Débat sur l'euthanasie en France: l’interdit de tuer, une loi universelle
La Convention citoyenne sur la fin de vie s’est prononcée pour légaliser l’euthanasie et le suicide assisté en France. Éclairage de Tugdual Derville, porte-parole d'Alliance Vita.
Entretien réalisé par Delphine Allaire - Cité du Vatican, 03/04/2023
La Convention citoyenne sur la fin de vie s’est prononcée dimanche 2 avril en faveur d'une légalisation de l’euthanasie et du suicide assisté en France. Composée de 185 Français, de 18 à 87 ans, tirés au sort, elle s'est réunie trois mois et a été reçue par le président français à l’Élysée le lendemain. Ce dernier souhaite une loi «d'ici la fin de l'été». Cette assemblée citoyenne tout de même divisée a émis des réserves sur le cas d'euthanasies d'enfants et de personnes incapables d’exprimer leur volonté. Seul le développement accru des moyens alloués aux soins palliatifs a en particulier récolté une forme de consensus.

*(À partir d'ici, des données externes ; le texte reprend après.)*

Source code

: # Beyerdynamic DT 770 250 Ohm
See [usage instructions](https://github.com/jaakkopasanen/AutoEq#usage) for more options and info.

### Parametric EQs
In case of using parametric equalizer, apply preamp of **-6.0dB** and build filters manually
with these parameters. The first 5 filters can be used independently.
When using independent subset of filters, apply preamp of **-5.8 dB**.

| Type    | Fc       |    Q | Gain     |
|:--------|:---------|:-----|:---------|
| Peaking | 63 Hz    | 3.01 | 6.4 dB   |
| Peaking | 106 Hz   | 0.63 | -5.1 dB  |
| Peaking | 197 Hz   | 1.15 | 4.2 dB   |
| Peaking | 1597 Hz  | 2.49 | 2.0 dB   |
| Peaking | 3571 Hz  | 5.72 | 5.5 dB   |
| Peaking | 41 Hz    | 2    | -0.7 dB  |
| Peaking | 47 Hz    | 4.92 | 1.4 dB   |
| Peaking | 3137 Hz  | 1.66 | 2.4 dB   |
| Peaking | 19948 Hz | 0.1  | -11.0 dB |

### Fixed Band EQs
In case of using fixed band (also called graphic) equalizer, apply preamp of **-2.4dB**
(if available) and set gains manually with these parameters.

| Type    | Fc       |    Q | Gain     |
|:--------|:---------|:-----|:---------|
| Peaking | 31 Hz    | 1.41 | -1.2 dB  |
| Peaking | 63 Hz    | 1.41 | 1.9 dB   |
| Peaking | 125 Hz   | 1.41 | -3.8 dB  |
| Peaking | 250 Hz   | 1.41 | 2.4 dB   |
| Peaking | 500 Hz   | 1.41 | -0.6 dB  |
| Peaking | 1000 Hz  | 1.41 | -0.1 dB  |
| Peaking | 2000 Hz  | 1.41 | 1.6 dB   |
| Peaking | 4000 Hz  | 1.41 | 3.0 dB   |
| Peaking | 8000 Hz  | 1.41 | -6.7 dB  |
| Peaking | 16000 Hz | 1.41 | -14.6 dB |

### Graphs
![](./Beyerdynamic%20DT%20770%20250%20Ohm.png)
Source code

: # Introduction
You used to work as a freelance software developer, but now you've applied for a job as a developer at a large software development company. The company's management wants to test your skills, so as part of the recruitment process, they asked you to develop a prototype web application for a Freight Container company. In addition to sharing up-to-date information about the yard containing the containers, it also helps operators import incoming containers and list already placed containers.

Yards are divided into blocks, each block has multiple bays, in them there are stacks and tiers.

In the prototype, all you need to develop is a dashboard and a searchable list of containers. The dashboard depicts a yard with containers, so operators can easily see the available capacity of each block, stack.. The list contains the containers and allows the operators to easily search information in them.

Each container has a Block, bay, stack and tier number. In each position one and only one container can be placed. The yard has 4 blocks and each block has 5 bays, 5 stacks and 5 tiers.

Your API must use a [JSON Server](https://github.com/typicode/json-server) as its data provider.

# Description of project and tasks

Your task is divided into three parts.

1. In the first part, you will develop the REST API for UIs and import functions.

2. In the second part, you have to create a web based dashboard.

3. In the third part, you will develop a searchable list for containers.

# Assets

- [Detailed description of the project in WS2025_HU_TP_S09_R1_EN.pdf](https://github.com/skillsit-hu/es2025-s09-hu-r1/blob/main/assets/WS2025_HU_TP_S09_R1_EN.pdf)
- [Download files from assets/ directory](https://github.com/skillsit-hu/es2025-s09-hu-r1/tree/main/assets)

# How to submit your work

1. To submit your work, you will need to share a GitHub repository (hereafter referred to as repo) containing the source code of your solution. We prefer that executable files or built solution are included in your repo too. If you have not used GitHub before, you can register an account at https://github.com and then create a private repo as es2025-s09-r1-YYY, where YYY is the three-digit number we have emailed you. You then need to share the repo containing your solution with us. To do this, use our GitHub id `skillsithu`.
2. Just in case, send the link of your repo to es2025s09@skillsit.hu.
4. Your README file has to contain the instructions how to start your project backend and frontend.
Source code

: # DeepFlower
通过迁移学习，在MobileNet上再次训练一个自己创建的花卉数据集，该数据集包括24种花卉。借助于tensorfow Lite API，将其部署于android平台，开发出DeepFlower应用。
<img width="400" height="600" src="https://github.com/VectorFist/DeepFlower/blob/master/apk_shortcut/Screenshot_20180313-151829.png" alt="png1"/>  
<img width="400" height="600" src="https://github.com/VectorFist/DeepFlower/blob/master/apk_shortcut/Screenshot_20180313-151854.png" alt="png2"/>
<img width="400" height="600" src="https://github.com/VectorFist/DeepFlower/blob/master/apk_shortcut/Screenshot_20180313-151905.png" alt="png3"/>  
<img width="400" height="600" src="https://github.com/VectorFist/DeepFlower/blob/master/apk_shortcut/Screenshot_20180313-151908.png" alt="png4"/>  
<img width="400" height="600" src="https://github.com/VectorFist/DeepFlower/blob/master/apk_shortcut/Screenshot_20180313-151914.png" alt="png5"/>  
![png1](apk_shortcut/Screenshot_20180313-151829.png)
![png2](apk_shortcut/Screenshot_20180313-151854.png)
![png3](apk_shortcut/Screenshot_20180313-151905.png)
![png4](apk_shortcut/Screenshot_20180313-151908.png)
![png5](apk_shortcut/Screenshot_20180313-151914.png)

C’est pour ce dernier point que plaident l’Église et nombres de corps de la société civile -tribune au Figaro de treize organisations professionnelles et sociétés savantes, représentant 800 000 soignants- plutôt que de promouvoir l’euthanasie. La veille du rendu des conclusions, samedi 1er avril, après neuf mois de réflexion, le Conseil national de l'Ordre des médecins s’est aussi dit défavorable à la participation des médecins à l’euthanasie.
Ces débats alimentent une réflexion touchant à la définition même de la vie et au regard porté sur la dignité de la vie humaine, et les fragilités qu'elle recouvre nécessairement. Entretien avec Tugdual Derville, porte-parole d’Alliance Vita, auteur de l’essai Docteur, ai-je le droit de vivre encore un peu? aux Éditions Salvator.

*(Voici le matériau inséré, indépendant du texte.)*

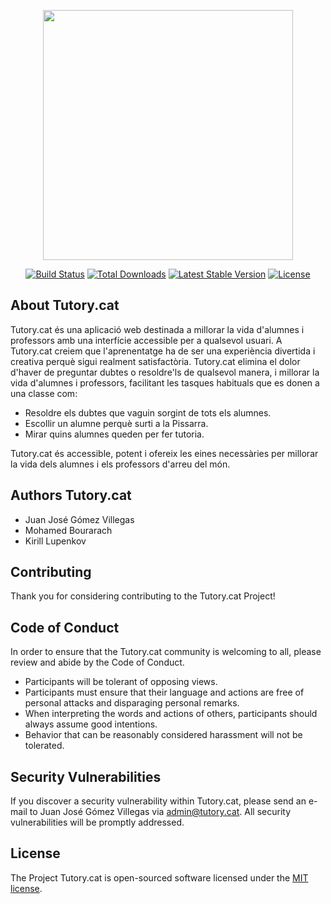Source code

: <p align="center"><a href="http://tutory.cat/" target="_blank"><img src="https://i.ibb.co/QnxXzXj/Copia-de-Tutory-cat-1.png" width="400"></a></p>

<p align="center">
<a href="https://travis-ci.org/laravel/framework"><img src="https://travis-ci.org/laravel/framework.svg" alt="Build Status"></a>
<a href="https://packagist.org/packages/laravel/framework"><img src="https://img.shields.io/packagist/dt/laravel/framework" alt="Total Downloads"></a>
<a href="https://packagist.org/packages/laravel/framework"><img src="https://img.shields.io/packagist/v/laravel/framework" alt="Latest Stable Version"></a>
<a href="https://packagist.org/packages/laravel/framework"><img src="https://img.shields.io/packagist/l/laravel/framework" alt="License"></a>
</p>

## About Tutory.cat

Tutory.cat és una aplicació web destinada a millorar la vida d'alumnes i professors amb una interfície accessible per a qualsevol usuari. A Tutory.cat creiem que l'aprenentatge ha de ser una experiència divertida i creativa perquè sigui realment satisfactòria. Tutory.cat elimina el dolor d'haver de preguntar dubtes o resoldre'ls de qualsevol manera, i millorar la vida d'alumnes i professors, facilitant les tasques habituals que es donen a una classe com:

- Resoldre els dubtes que vaguin sorgint de tots els alumnes.
- Escollir un alumne perquè surti a la Pissarra.
- Mirar quins alumnes queden per fer tutoria.

Tutory.cat és accessible, potent i ofereix les eines necessàries per millorar la vida dels alumnes i els professors d'arreu del món.

## Authors Tutory.cat

- Juan José Gómez Villegas
- Mohamed Bourarach
- Kirill Lupenkov

## Contributing

Thank you for considering contributing to the Tutory.cat Project!

## Code of Conduct

In order to ensure that the Tutory.cat community is welcoming to all, please review and abide by the Code of Conduct.

- Participants will be tolerant of opposing views.
- Participants must ensure that their language and actions are free of personal attacks and disparaging personal remarks.
- When interpreting the words and actions of others, participants should always assume good intentions.
- Behavior that can be reasonably considered harassment will not be tolerated.

## Security Vulnerabilities

If you discover a security vulnerability within Tutory.cat, please send an e-mail to Juan José Gómez Villegas via [admin@tutory.cat](mailto:admin@tutory.cat). All security vulnerabilities will be promptly addressed.

## License

The Project Tutory.cat is open-sourced software licensed under the [MIT license](https://opensource.org/licenses/MIT).
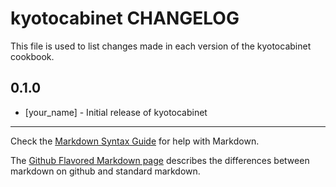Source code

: kyotocabinet CHANGELOG
======================

This file is used to list changes made in each version of the kyotocabinet cookbook.

0.1.0
-----
- [your_name] - Initial release of kyotocabinet

- - -
Check the [Markdown Syntax Guide](http://daringfireball.net/projects/markdown/syntax) for help with Markdown.

The [Github Flavored Markdown page](http://github.github.com/github-flavored-markdown/) describes the differences between markdown on github and standard markdown.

Sur le fond et sur la forme, comment avez-vous perçu les trois mois d’échanges au sein de "la Convention citoyenne sur la fin de vie"?
Nous savions qu'elle serait l’occasion de remettre en cause cet interdit de tuer, élément fondateur de la confiance entre soignants et soignés. Par conséquent, nous étions inquiets. Je l’avais dit à Claire Thoury -présidente du Mouvement associatif- avant la convention, nous avons eu confirmation que le socle proposé aux 185 citoyens ne comprenait que des livres favorables à l’euthanasie. Quand le socle qui protège le faible du fort est remis en cause, surgit le risque de pousser les faibles vers l’auto-exclusion. Nous nous sommes rendus compte aussi qu’il y avait quand même une quarantaine de citoyens opposés au vote majoritaire, qui avait été choqué aussi de cette «aide active à mourir» qui dissimule les maux que sont le suicide assisté et l’euthanasie sans prendre en compte avec suffisamment de force les autres sujets plus consensuels du développement des soins palliatifs et l’accompagnement des aidants.
Que constatez-vous de la sémantique employée dans ce débat, est-elle biaisée?
Cette sémantique de «l’aide active à mourir» cache ces mots que l’on ne veut pas prononcer car ils font peur, à juste titre d’ailleurs. Un des éléments peut-être les plus graves est que l’on est en train de s’orienter vers l’idée qu’il y aurait des suicides positifs. Le risque dont nous parle les spécialistes de la prévention du suicide est qu’en connotant positivement le suicide, l’on n’aboutisse à les encourager avec un effet de contagion très bien décrit par les sociologues.
L’enjeu civilisationnel, plus encore, anthropologique, de la question est vertigineux. Légiférer sur la vie paraît oxymorique. Que tente-t-on de redéfinir ainsi?
Un choix de société s’offre à nous entre la culture de la vulnérabilité, estimant que toute personne reste toujours digne, d’être soignée, aimée, consolée, soulagée, et de l’autre côté une société où l’on érige en idoles l’autonomie et la volonté en toute-puissance personnelle, qui finit par faire de nous des êtres, non pas reliés mais avec une autonomie absolue, aboutissant à l’auto-exclusion des plus vulnérables et fragiles. Ce sont parfois les maillons faibles qui déterminent la solidité de la chaîne humaine.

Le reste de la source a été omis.